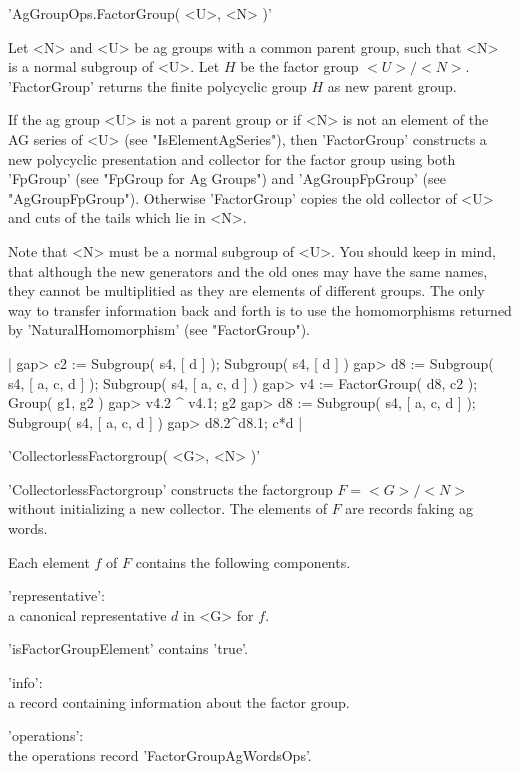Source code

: 'AgGroupOps.FactorGroup( <U>, <N> )'

Let <N> and <U> be ag groups with a common parent group, such that <N> is
a  normal subgroup  of <U>.  Let  $H$  be the factor group   $<U> / <N>$.
'FactorGroup'   returns the finite   polycyclic group $H$ as  new  parent
group.

If the ag group <U> is not a parent group or if <N> is not  an element of
the   AG series of <U>   (see   "IsElementAgSeries"),  then 'FactorGroup'
constructs a  new polycyclic  presentation and collector  for the  factor
group   using  both  'FpGroup'    (see "FpGroup   for   Ag  Groups")  and
'AgGroupFpGroup' (see "AgGroupFpGroup").   Otherwise 'FactorGroup' copies
the old collector of <U> and cuts of the tails which lie in <N>.

Note that <N> must be a normal subgroup of <U>.  You should keep in mind,
that although  the new generators  and the  old ones  may  have the  same
names,  they  cannot be  multiplitied as they are  elements  of different
groups.  The only  way to transfer  information back and  forth is to use
the       homomorphisms   returned    by   'NaturalHomomorphism'     (see
"FactorGroup").

|    gap> c2 := Subgroup( s4, [ d ] );
    Subgroup( s4, [ d ] )
    gap> d8 := Subgroup( s4, [ a, c, d ] );
    Subgroup( s4, [ a, c, d ] )
    gap> v4 := FactorGroup( d8, c2 );
    Group( g1, g2 )
    gap> v4.2 ^ v4.1;
    g2
    gap> d8 := Subgroup( s4, [ a, c, d ] );
    Subgroup( s4, [ a, c, d ] )
    gap> d8.2^d8.1;
    c*d |


'CollectorlessFactorgroup( <G>, <N> )'

'CollectorlessFactorgroup'   constructs the  factorgroup   $F  = <G>/<N>$
without initializing a  new collector.  The  elements  of $F$ are records
faking ag words.

Each element $f$ of $F$ contains the following components.

'representative': \\
        a canonical representative $d$ in <G> for $f$.

'isFactorGroupElement'
        contains 'true'.

'info': \\
        a record containing information about the factor group.

'operations': \\
        the operations record 'FactorGroupAgWordsOps'.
+++
▶ **EXERCISE DESCRIPTION**: List the lines of the records where "that" occurs.

▶ **WRITTEN SOLUTION**:
Let <N> and <U> be ag groups with a common parent group, such that <N> is
Note that <N> must be a normal subgroup of <U>.  You should keep in mind,
that although  the new generators  and the  old ones  may  have the  same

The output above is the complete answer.